I’m equal parts amused and surprised by some of the reaction I’ve seen to the Oilers Entertainment Group attaching health and safety requirements – proof of COVID vaccinations or a negative COVID test — to attending Edmonton Oilers games at Rogers Place.
Some of the obligatory outrage at the Oilers’ decision to insist on putting in place safety measures after polling their season ticket base is right here on this website, while there’s plenty more of it to be found on social media and in the news cycle. While it appears at first glance that the majority of people feel the trend of requiring COVID measures is a necessary step, as usual, there’s a very vocal minority speaking out against it, as is their right.
A comment that caught my attention came via CityNews by somebody named Greg Steele, who claims he’s been an Oilers’ season ticket holder since 1983. Steele says the OEG’s decision to put in place COVID conditions, as other pro teams are doing, has prompted him to do what the Decade of Darkness didn’t – turn in his tickets. He’s done. That item is here.
Steele has every right not to spend one thin dime on the Oilers, although I found the way he worded the reasoning behind his decision humorous. “If you’re asking me for my double vaccine requirement, can you ask someone if they got their STI test? Like how far is this going to go? It’s nobody’s business, especially not the government’s, if I’ve been vaccinated or not.”
I said, pardon? I can’t think of a situation where a vaccination record or a test result for a sexually transmitted infection would have anything to do with being able to attend a hockey game. It does, however, conjure up visions of one or two of the trades Peter Chiarelli made here, but I digress . . .
THE WAY I SEE IT
In any case, I don’t see a reasonable comparison between an STI test and the requirement fans provide proof of vaccination or a negative COVID test result starting September 28. Likewise, I don’t buy the argument putting such regulations in place is an unreasonable infringement on our personal rights, given what we know and the fourth wave we’re seeing.
The key word here is “unreasonable.” Look, I can argue that existing seat belt laws are an infringement on my right to freely move around the inside of the vehicle I’m travelling in – especially during a collision – but is that infringement unreasonable when data shows being strapped in reduces death and/or injury?
Speed limits are an infringement on my right to drive as fast as I want or as fast as my car can go, but are they unreasonable?

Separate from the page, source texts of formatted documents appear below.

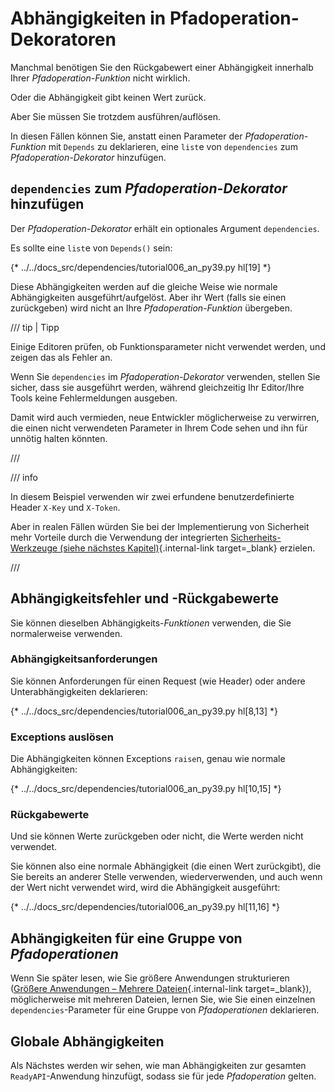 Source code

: # Abhängigkeiten in Pfadoperation-Dekoratoren

Manchmal benötigen Sie den Rückgabewert einer Abhängigkeit innerhalb Ihrer *Pfadoperation-Funktion* nicht wirklich.

Oder die Abhängigkeit gibt keinen Wert zurück.

Aber Sie müssen Sie trotzdem ausführen/auflösen.

In diesen Fällen können Sie, anstatt einen Parameter der *Pfadoperation-Funktion* mit `Depends` zu deklarieren, eine `list`e von `dependencies` zum *Pfadoperation-Dekorator* hinzufügen.

## `dependencies` zum *Pfadoperation-Dekorator* hinzufügen

Der *Pfadoperation-Dekorator* erhält ein optionales Argument `dependencies`.

Es sollte eine `list`e von `Depends()` sein:

{* ../../docs_src/dependencies/tutorial006_an_py39.py hl[19] *}

Diese Abhängigkeiten werden auf die gleiche Weise wie normale Abhängigkeiten ausgeführt/aufgelöst. Aber ihr Wert (falls sie einen zurückgeben) wird nicht an Ihre *Pfadoperation-Funktion* übergeben.

/// tip | Tipp

Einige Editoren prüfen, ob Funktionsparameter nicht verwendet werden, und zeigen das als Fehler an.

Wenn Sie `dependencies` im *Pfadoperation-Dekorator* verwenden, stellen Sie sicher, dass sie ausgeführt werden, während gleichzeitig Ihr Editor/Ihre Tools keine Fehlermeldungen ausgeben.

Damit wird auch vermieden, neue Entwickler möglicherweise zu verwirren, die einen nicht verwendeten Parameter in Ihrem Code sehen und ihn für unnötig halten könnten.

///

/// info

In diesem Beispiel verwenden wir zwei erfundene benutzerdefinierte Header `X-Key` und `X-Token`.

Aber in realen Fällen würden Sie bei der Implementierung von Sicherheit mehr Vorteile durch die Verwendung der integrierten [Sicherheits-Werkzeuge (siehe nächstes Kapitel)](../security/index.md){.internal-link target=_blank} erzielen.

///

## Abhängigkeitsfehler und -Rückgabewerte

Sie können dieselben Abhängigkeits-*Funktionen* verwenden, die Sie normalerweise verwenden.

### Abhängigkeitsanforderungen

Sie können Anforderungen für einen Request (wie Header) oder andere Unterabhängigkeiten deklarieren:

{* ../../docs_src/dependencies/tutorial006_an_py39.py hl[8,13] *}

### Exceptions auslösen

Die Abhängigkeiten können Exceptions `raise`n, genau wie normale Abhängigkeiten:

{* ../../docs_src/dependencies/tutorial006_an_py39.py hl[10,15] *}

### Rückgabewerte

Und sie können Werte zurückgeben oder nicht, die Werte werden nicht verwendet.

Sie können also eine normale Abhängigkeit (die einen Wert zurückgibt), die Sie bereits an anderer Stelle verwenden, wiederverwenden, und auch wenn der Wert nicht verwendet wird, wird die Abhängigkeit ausgeführt:

{* ../../docs_src/dependencies/tutorial006_an_py39.py hl[11,16] *}

## Abhängigkeiten für eine Gruppe von *Pfadoperationen*

Wenn Sie später lesen, wie Sie größere Anwendungen strukturieren ([Größere Anwendungen – Mehrere Dateien](../../tutorial/bigger-applications.md){.internal-link target=_blank}), möglicherweise mit mehreren Dateien, lernen Sie, wie Sie einen einzelnen `dependencies`-Parameter für eine Gruppe von *Pfadoperationen* deklarieren.

## Globale Abhängigkeiten

Als Nächstes werden wir sehen, wie man Abhängigkeiten zur gesamten `ReadyAPI`-Anwendung hinzufügt, sodass sie für jede *Pfadoperation* gelten.
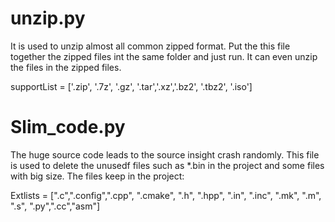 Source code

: # unzip.py
It is used to unzip almost all common zipped format. Put the this file together the zipped files int the same folder and just run. It can even unzip
the files in the zipped files.

supportList = ['.zip', '.7z', '.gz', '.tar','.xz','.bz2', '.tbz2', '.iso']

# Slim_code.py
The huge source code leads to the source insight crash randomly. This file is used to delete the unusedf files such as *.bin in the project and some 
files with big size. The files keep in the project:

Extlists = [".c",".config",".cpp", ".cmake", ".h", ".hpp", ".in", ".inc", ".mk", ".m", ".s", ".py",".cc","asm"]
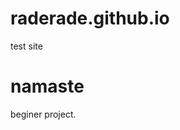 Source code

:# raderade.github.io
test site
<!DOCTYPE html>
<html>
<body>
<h1>namaste</h1>
<p>beginer project.</p>
</body>
</html>
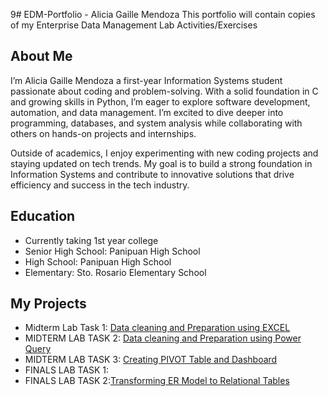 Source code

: 9# EDM-Portfolio - Alicia Gaille Mendoza
This portfolio will contain copies of my Enterprise Data Management Lab Activities/Exercises

## About Me
I’m Alicia Gaille Mendoza a first-year Information Systems student passionate about coding and problem-solving. With a solid foundation in C and growing skills in Python, I’m eager to explore software development, automation, and data management. I’m excited to dive deeper into programming, databases, and system analysis while collaborating with others on hands-on projects and internships.

Outside of academics, I enjoy experimenting with new coding projects and staying updated on tech trends. My goal is to build a strong foundation in Information Systems and contribute to innovative solutions that drive efficiency and success in the tech industry.
## Education
- Currently taking 1st year college
- Senior High School: Panipuan High School
- High School: Panipuan High School
- Elementary: Sto. Rosario Elementary School

## My Projects
- Midterm Lab Task 1: [Data cleaning and Preparation using EXCEL](https://github.com/aliciagaille/EDM-Portfolio-Alicia-Gaille-Mendoza/blob/main/Midterm%20Lab%20Task1)
- MIDTERM LAB TASK 2: [Data cleaning and Preparation using Power Query](https://github.com/aliciagaille/EDM-Portfolio-Alicia-Gaille-Mendoza/blob/main/MIDTERM%20LAB%20TASK%202)
- MIDTERM LAB TASK 3: [Creating PIVOT Table and Dashboard](https://github.com/aliciagaille/EDM-Portfolio-Alicia-Gaille-Mendoza/blob/main/MIDTERM%20LAB%20TASK%203/README.md)
- FINALS LAB TASK 1:
- FINALS LAB TASK 2:[Transforming ER Model to Relational Tables](https://github.com/aliciagaille/EDM-Portfolio-Alicia-Gaille-Mendoza/tree/main/FINALS%20LAB%20TASK%202)
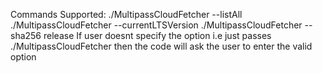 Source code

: Commands Supported: ./MultipassCloudFetcher --listAll
                    ./MultipassCloudFetcher --currentLTSVersion
                    ./MultipassCloudFetcher --sha256 release
If user doesnt specify the option i.e just passes ./MultipassCloudFetcher then the code will ask the user to enter the valid option
   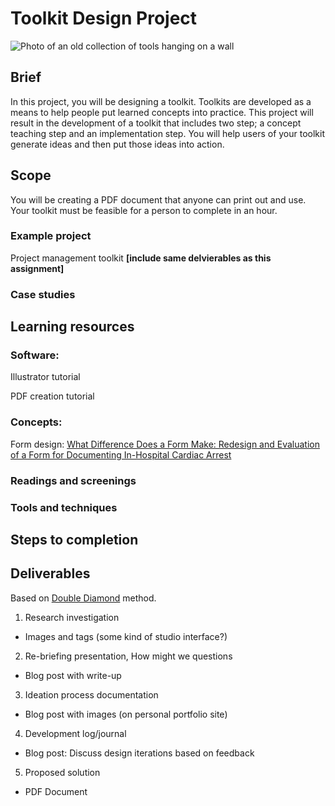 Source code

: # Toolkit Design Project
![Photo of an old collection of tools hanging on a wall](https://unsplash.it/3000/1500?image=284)
## Brief
In this project, you will be designing a toolkit. Toolkits are developed as a means to help people put learned concepts into practice. This project will result in the development of a toolkit that includes two step; a concept teaching step and an implementation step. You will help users of your toolkit generate ideas and then put those ideas into action.

## Scope
You will be creating a PDF document that anyone can print out and use.
Your toolkit must be feasible for a person to complete in an hour.

### Example project
Project management toolkit **[include same delvierables as this assignment]**

### Case studies

## Learning resources
### Software:
Illustrator tutorial

PDF creation tutorial

### Concepts:
Form design: [What Difference Does a Form Make: Redesign and Evaluation of a Form for Documenting In-Hospital Cardiac Arrest](https://digital.lib.washington.edu/researchworks/bitstream/handle/1773/22800/Au_washington_0250E_11500.pdf?sequence=1)



### Readings and screenings
### Tools and techniques
## Steps to completion
## Deliverables
Based on [Double Diamond](../topics/double_diamond.md) method.

1. Research investigation
  - Images and tags (some kind of studio interface?)
2. Re-briefing presentation, How might we questions
  - Blog post with write-up
3. Ideation process documentation
  - Blog post with images (on personal portfolio site) 
4. Development log/journal
  - Blog post: Discuss design iterations based on feedback 
5. Proposed solution
  - PDF Document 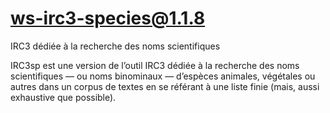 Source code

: # ws-irc3-species@1.1.8

IRC3 dédiée à la recherche des noms scientifiques

IRC3sp est une version de l’outil IRC3 dédiée à la recherche des noms scientifiques — ou noms binominaux — d’espèces animales, végétales ou autres dans un corpus de textes en se référant à une liste finie (mais, aussi exhaustive que possible).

I could give plenty of other examples but it probably isn’t worth the time because if you’re dead set against vaccinations or proof of testing for attending Oiler games or other events, I’m not going to change your mind. I don’t feel compelled to.
The majority of Albertans have made the decision to be vaccinated for COVID based on the best information doctors can provide and the science we have. That doesn’t mean you have to do the same, even if medical professionals and most people around you think it’s a good idea. The bottom line is nobody has a right to stick a needle in your arm against your will.
Let’s not get that confused, though, with having the right to walk through the doors at Rogers Place to attend an Oilers game on your terms no matter what — especially in the face of another wave of COVID. The determination has been made that vaccination proof or a negative test are reasonable requirements. You don’t have to accept it. You don’t have to comply. You have the right to spend your money elsewhere, to stay home.